American game show producer (1927–2018)

Howard Felsher (October 18, 1927 – July 23, 2018) was an American game show producer. He produced shows such as Tic Tac Dough, Password, Password Plus, Super Password, He Said, She Said, Concentration, and most notably, Family Feud. Felsher was known as the "Game Show Doctor" in certain circles for his ability to come in and fix a show.

==Author==
Felsher also wrote a book with Michael Rosen entitled The Press in the Jury Box which has since been retitled Justice, U.S.A. This book deals with the dangers of trying an accused in the press before a trial.

==Politics==
In 1982, Felsher ran for the Republican nomination to be the congressman from the 26th district of California.
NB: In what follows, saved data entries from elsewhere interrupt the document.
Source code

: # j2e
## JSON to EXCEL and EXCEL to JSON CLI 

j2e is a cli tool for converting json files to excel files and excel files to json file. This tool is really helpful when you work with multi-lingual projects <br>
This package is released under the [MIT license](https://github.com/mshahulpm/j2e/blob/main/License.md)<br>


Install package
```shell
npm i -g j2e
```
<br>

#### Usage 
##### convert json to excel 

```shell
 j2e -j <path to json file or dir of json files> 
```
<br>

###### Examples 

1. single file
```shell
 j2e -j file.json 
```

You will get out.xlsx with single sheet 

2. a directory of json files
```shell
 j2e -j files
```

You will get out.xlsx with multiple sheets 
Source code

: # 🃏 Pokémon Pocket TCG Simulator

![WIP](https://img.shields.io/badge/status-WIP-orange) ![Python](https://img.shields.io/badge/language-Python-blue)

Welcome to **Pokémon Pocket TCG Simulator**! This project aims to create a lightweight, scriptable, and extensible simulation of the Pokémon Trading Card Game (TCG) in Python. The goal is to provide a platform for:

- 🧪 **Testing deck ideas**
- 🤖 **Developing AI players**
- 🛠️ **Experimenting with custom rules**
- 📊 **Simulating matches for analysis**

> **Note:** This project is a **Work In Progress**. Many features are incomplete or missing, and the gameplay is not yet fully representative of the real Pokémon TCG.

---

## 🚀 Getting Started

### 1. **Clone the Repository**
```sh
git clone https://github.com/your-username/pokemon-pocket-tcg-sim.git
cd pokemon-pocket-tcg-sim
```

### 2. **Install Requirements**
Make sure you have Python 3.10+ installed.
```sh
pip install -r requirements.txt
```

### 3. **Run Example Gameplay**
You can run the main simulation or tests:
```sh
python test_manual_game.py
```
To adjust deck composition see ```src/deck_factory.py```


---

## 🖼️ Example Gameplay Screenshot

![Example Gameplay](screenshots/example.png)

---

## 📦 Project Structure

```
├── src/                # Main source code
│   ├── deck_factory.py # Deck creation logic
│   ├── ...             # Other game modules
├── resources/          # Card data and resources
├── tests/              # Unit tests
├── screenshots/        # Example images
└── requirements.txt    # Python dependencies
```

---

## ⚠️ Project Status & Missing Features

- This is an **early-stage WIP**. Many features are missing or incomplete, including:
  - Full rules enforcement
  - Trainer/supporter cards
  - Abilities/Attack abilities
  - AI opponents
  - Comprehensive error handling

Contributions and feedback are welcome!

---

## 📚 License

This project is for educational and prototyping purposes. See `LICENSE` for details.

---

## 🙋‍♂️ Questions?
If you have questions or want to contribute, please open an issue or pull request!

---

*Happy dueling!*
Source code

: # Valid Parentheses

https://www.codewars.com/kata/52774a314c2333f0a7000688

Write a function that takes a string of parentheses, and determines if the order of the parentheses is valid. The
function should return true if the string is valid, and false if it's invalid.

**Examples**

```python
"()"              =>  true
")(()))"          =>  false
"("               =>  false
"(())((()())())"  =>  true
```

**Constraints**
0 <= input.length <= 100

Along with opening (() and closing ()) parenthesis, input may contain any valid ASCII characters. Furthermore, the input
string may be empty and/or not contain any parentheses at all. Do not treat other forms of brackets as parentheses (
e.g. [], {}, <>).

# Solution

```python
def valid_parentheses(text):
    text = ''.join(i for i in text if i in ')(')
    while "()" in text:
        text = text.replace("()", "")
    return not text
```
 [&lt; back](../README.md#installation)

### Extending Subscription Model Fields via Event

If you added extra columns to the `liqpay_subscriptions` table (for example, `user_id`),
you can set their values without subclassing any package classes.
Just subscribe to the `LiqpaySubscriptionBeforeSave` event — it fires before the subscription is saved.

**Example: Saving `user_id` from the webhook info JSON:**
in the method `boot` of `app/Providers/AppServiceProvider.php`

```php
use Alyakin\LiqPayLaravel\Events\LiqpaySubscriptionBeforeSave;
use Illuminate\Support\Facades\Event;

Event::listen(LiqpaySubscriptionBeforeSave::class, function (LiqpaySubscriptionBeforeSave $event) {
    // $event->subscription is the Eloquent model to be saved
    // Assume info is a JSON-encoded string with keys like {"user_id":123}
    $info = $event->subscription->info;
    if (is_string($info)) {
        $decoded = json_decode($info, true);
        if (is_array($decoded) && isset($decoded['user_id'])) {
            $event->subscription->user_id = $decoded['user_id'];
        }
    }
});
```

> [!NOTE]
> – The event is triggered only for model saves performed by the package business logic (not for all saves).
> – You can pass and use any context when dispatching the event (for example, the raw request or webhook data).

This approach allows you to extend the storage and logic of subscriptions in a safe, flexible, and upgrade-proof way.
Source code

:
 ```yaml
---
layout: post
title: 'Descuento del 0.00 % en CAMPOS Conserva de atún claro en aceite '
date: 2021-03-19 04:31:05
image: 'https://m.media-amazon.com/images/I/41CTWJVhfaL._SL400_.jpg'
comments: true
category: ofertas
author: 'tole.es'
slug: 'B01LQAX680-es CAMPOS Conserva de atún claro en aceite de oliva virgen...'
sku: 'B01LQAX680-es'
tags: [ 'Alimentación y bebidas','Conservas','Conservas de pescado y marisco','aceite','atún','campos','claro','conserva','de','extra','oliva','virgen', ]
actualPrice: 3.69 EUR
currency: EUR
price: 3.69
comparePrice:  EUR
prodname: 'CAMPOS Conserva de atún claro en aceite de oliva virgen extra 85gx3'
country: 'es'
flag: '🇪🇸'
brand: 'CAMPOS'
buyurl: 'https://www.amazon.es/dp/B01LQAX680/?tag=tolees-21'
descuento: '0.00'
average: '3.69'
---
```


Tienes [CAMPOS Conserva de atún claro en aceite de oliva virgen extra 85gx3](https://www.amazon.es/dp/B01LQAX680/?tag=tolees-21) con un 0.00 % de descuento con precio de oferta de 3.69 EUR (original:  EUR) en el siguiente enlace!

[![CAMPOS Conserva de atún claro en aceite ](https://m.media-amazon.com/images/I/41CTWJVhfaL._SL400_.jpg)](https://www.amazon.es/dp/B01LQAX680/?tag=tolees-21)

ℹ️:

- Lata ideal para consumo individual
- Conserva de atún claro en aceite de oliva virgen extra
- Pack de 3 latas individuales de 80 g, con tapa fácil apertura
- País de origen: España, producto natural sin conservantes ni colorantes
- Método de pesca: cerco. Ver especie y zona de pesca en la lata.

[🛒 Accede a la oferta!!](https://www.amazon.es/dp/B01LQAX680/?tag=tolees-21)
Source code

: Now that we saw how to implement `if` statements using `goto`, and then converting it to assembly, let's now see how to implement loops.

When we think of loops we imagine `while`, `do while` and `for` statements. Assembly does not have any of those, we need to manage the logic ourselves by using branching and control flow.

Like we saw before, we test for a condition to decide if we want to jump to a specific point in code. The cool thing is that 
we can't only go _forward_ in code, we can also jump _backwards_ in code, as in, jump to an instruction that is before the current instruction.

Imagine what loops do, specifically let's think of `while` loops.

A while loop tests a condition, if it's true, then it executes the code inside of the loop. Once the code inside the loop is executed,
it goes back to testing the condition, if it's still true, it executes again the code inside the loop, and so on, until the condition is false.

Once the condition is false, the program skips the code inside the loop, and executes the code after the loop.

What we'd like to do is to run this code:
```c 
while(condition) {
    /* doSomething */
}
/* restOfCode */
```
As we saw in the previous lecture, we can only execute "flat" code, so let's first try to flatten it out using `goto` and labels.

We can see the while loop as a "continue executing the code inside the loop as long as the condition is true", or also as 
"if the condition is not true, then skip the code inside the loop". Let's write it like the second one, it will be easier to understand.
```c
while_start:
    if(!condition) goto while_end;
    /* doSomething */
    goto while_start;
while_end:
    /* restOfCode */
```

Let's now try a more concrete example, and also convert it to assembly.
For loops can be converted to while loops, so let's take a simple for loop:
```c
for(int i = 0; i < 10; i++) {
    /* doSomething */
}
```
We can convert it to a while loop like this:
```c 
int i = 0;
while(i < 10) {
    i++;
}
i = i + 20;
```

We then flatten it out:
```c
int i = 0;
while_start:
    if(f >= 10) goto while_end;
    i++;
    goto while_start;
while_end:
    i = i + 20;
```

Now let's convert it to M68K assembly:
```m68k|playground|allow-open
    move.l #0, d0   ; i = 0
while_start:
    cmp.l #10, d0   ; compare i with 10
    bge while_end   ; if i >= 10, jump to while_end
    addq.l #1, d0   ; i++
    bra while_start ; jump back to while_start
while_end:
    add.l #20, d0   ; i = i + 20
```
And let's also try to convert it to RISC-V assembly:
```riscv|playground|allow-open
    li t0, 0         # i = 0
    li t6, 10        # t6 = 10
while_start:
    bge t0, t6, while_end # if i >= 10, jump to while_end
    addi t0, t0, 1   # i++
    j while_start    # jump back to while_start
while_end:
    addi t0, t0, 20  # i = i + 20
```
He lost in the primary to Harold K. Phillips (who would lose to Howard Berman in the general election).

==Family Feud and Richard Dawson==
Felsher was best known for his work on the original version of Family Feud.

When the show was rising in popularity in the late 1970s, Felsher noticed that host Richard Dawson's ego was becoming a major issue. Richard Dawson was known to yell and argue with Felsher (sometimes on camera) when Dawson disagreed with calls and judgements made by Felsher. On one occasion, when their friendship was more amicable, Dawson and Felsher switched positions during a question for fun. At one point in 1981, Dawson ordered Felsher to get off the set, which he did. Dawson ultimately had a falling out with Felsher, and in 1982 Family Feud packager Mark Goodson agreed to keep Felsher distant from Dawson by promoting him to executive producer, thereby relieving him of his studio duties, and promoting Cathy Hughart Dawson (Dawson's then daughter-in-law) to producer. Felsher recalled this in the 2002 E! True Hollywood Story on Family Feud.

On the final original Dawson-era episode of Family Feud in 1985, Dawson publicly apologized about any misgivings, disagreements, or brawls he may have had with producers, particularly Felsher. However, according to Felsher, Dawson regretted making the remarks the next day. Dawson ordered his daughter-in-law, the producer, to cut the speech from the show and it was not seen for 14 years until Game Show Network re-aired the episode on December 31, 1999, as part of their "Y2Play" marathon of game show finales.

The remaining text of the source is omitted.